DATA FOR REVIEW below:

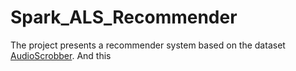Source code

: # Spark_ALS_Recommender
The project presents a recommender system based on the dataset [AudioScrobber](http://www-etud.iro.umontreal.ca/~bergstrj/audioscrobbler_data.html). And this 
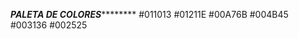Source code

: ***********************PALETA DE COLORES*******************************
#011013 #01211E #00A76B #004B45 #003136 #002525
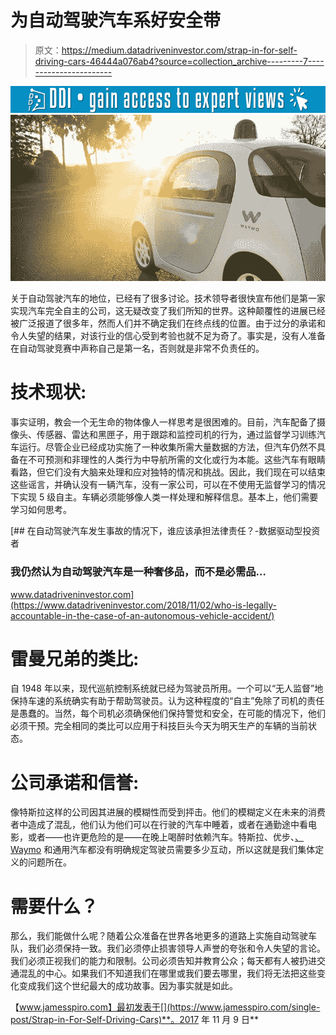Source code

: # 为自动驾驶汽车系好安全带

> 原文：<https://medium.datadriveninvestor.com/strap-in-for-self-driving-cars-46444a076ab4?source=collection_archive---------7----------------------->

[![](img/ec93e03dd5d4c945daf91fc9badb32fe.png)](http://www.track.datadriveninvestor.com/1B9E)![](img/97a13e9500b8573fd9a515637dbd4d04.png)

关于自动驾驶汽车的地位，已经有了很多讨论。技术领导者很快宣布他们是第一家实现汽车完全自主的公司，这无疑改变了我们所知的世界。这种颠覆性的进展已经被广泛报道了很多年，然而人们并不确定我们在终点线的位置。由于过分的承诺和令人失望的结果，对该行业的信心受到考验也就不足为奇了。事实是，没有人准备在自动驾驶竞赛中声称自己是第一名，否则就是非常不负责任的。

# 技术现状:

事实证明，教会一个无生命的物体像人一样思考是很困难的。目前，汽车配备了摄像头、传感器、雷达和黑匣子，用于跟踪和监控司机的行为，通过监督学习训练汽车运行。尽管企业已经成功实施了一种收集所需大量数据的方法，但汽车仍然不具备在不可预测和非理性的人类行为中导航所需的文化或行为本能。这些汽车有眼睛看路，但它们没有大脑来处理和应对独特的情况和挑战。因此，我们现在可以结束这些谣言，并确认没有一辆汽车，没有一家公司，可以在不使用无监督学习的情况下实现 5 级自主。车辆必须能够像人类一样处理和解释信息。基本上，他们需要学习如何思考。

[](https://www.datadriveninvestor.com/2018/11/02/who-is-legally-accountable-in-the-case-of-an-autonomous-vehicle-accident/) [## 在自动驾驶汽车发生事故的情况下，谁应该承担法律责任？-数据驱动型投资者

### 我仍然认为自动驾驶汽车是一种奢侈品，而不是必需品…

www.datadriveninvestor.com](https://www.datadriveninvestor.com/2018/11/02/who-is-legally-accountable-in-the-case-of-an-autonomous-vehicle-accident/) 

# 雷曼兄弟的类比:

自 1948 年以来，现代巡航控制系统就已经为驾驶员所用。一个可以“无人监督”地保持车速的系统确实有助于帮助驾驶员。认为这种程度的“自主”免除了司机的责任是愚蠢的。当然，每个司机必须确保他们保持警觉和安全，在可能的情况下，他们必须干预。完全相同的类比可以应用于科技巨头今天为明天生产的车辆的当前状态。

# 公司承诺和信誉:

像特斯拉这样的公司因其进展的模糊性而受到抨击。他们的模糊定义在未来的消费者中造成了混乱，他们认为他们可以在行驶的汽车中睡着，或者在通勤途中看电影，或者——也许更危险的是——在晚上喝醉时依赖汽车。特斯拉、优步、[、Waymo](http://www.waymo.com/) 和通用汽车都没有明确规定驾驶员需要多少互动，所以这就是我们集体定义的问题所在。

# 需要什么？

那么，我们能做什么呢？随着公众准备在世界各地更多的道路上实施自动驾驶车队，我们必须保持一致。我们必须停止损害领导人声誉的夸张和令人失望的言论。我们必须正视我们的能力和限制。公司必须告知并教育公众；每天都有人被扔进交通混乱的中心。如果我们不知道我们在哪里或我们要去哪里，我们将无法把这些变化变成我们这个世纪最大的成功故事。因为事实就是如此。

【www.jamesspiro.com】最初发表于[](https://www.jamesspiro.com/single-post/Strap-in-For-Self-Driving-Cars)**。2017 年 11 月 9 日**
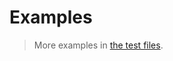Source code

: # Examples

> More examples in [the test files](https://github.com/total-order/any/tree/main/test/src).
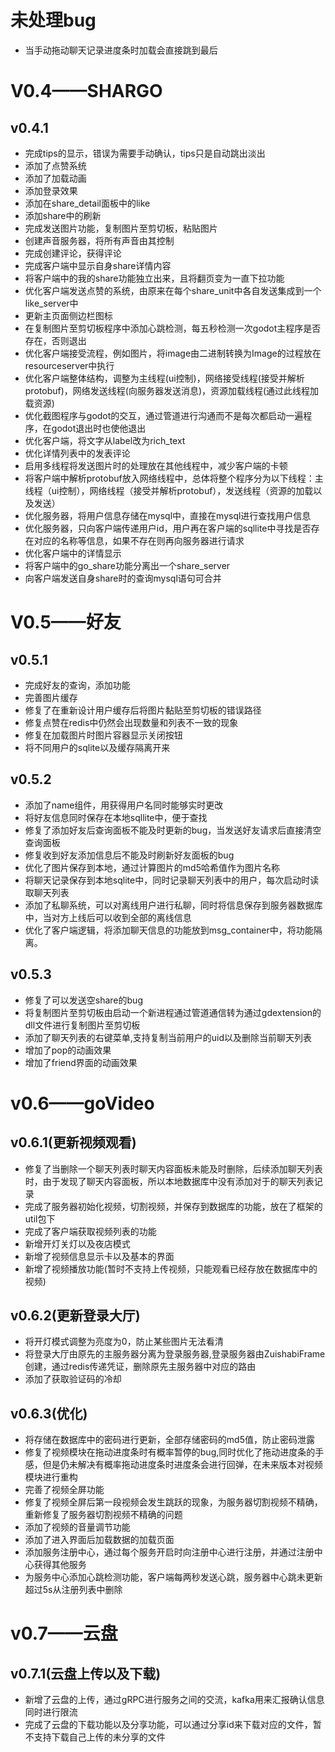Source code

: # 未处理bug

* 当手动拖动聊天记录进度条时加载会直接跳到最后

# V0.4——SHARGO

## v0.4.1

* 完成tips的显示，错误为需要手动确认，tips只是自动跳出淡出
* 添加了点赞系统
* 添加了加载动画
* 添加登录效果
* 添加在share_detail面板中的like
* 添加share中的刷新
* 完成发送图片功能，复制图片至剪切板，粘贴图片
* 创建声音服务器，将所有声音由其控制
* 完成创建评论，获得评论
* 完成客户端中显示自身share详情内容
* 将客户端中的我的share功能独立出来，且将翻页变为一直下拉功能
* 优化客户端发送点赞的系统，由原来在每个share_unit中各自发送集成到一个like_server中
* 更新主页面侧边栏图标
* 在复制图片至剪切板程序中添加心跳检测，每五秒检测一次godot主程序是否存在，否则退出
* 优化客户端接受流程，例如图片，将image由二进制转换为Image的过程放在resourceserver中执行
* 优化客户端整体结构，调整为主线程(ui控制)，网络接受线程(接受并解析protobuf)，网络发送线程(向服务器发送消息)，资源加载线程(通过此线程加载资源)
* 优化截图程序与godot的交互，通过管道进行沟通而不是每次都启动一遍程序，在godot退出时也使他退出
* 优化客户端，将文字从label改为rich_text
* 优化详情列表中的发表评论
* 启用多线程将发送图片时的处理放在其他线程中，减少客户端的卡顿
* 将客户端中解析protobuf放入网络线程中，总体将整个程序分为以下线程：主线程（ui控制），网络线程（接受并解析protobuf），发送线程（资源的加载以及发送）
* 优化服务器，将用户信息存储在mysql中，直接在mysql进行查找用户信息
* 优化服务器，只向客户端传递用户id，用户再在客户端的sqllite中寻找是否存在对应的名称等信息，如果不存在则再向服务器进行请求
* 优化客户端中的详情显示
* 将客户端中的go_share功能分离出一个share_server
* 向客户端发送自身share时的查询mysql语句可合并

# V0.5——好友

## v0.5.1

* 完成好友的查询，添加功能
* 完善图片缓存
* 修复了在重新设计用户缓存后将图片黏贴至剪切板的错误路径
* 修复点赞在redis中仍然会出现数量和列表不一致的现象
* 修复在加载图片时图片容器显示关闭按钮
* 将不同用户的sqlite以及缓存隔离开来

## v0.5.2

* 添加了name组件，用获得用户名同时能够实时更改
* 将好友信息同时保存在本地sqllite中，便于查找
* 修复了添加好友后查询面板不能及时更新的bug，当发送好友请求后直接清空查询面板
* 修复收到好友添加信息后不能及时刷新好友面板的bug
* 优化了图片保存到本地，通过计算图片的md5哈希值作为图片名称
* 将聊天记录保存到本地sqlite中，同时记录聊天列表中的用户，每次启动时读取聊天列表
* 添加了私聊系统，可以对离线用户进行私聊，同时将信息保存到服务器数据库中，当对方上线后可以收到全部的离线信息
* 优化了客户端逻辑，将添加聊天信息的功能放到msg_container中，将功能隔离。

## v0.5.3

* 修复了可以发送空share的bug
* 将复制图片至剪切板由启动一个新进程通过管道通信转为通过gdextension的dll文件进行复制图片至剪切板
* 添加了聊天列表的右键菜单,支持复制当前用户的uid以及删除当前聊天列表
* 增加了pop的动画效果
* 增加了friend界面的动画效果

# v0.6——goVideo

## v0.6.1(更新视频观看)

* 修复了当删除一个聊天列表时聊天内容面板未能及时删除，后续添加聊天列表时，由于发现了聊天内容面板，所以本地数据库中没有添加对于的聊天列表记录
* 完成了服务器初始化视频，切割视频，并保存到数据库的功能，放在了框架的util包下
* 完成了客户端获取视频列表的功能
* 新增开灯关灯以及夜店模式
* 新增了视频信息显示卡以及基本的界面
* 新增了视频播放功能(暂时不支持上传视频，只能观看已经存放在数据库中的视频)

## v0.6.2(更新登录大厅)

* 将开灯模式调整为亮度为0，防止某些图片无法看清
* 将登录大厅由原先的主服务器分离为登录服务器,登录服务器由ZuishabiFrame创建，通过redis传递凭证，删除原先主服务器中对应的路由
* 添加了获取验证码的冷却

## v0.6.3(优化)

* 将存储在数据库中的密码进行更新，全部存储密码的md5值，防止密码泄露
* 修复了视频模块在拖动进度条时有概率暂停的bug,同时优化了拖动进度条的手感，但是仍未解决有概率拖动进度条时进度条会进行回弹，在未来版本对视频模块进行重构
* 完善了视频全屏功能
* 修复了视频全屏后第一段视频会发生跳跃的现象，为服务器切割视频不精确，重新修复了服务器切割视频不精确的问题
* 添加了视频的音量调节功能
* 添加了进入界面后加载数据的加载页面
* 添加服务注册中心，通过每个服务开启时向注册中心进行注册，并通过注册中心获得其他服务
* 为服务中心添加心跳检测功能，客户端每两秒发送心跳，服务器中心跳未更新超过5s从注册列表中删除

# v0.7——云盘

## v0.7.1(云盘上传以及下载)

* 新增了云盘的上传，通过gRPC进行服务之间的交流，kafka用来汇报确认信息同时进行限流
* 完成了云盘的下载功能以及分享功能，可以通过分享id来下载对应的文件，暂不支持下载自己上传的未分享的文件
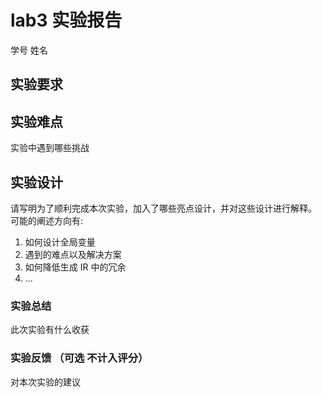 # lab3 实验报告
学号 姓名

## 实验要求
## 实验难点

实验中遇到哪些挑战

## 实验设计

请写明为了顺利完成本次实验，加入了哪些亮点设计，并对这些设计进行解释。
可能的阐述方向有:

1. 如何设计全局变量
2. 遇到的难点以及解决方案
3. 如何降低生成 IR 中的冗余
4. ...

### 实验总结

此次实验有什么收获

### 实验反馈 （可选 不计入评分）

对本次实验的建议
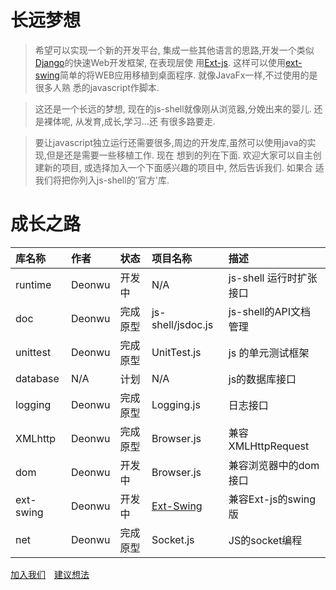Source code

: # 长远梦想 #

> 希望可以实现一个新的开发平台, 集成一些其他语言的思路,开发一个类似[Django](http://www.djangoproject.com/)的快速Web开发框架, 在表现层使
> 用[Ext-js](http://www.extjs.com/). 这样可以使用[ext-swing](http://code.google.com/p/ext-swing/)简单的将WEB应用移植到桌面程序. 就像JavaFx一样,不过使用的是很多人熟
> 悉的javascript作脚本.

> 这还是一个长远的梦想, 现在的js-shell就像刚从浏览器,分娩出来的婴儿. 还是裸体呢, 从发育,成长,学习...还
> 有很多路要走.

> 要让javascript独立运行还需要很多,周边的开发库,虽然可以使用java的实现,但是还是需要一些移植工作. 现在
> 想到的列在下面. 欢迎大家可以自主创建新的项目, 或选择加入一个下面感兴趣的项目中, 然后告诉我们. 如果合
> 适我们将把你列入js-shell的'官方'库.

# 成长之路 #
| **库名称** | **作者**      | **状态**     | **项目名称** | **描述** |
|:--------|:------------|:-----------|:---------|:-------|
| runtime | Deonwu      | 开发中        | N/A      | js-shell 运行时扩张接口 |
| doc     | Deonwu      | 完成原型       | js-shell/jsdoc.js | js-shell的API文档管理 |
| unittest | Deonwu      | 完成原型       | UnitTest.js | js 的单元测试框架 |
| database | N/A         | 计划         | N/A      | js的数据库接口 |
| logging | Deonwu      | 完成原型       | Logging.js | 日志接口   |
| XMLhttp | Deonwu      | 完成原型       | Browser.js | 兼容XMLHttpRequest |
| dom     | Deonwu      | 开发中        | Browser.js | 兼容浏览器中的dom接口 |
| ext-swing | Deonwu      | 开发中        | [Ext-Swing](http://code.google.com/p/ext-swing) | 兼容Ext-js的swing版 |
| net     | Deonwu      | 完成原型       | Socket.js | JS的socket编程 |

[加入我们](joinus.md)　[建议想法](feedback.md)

End of DATA FOR REVIEW.

### EXERCISE PROMPT
Collect the lines of the data that carry the word "vehicle".

### SOLUTION FOR THIS TASK
[](https://www.datadriveninvestor.com/2018/11/02/who-is-legally-accountable-in-the-case-of-an-autonomous-vehicle-accident/) [## 在自动驾驶汽车发生事故的情况下，谁应该承担法律责任？-数据驱动型投资者
www.datadriveninvestor.com](https://www.datadriveninvestor.com/2018/11/02/who-is-legally-accountable-in-the-case-of-an-autonomous-vehicle-accident/) 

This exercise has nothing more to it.